* _THE TASK_:
Go over the data and keep only the lines that include "there".

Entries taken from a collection
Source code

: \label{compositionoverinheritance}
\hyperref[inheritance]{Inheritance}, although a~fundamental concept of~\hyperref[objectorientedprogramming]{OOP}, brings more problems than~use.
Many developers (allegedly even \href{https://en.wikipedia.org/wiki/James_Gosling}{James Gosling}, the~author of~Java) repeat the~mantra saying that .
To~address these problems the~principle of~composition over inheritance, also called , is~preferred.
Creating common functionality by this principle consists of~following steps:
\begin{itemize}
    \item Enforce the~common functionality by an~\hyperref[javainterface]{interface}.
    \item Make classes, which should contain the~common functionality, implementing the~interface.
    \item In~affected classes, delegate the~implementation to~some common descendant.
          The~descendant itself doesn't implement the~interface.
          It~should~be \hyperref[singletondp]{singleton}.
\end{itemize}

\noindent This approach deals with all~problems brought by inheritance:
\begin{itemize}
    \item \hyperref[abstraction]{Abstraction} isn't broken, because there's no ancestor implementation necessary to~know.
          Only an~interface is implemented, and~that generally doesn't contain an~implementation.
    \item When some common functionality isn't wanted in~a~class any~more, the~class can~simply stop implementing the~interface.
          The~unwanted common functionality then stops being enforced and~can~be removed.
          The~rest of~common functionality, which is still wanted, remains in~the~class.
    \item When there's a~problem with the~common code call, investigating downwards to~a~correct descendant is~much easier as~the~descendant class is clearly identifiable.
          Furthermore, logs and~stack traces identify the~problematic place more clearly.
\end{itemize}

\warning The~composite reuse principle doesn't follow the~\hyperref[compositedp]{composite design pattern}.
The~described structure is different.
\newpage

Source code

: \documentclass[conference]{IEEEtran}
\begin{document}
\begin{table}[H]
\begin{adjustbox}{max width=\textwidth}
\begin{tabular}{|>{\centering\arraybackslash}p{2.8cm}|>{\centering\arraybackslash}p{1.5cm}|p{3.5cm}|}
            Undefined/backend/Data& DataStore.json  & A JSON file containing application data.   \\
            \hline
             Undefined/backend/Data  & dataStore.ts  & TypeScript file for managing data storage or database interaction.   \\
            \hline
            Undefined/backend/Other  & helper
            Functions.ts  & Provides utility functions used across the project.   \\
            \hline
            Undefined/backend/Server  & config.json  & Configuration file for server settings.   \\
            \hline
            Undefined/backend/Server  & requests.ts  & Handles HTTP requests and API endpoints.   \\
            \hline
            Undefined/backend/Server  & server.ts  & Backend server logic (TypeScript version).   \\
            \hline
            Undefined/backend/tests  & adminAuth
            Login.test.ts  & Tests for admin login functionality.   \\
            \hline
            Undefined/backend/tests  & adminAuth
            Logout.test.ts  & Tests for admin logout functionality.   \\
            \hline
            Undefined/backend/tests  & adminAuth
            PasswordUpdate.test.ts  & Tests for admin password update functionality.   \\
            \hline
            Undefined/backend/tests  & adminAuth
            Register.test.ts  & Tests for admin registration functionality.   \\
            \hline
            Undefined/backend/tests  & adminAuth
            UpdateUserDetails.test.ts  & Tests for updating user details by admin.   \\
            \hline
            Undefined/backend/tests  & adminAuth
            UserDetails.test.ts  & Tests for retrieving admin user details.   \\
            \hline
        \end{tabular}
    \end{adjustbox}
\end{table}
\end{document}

* _THE COMPLETED TASK_:
    \item \hyperref[abstraction]{Abstraction} isn't broken, because there's no ancestor implementation necessary to~know.
    \item When there's a~problem with the~common code call, investigating downwards to~a~correct descendant is~much easier as~the~descendant class is clearly identifiable.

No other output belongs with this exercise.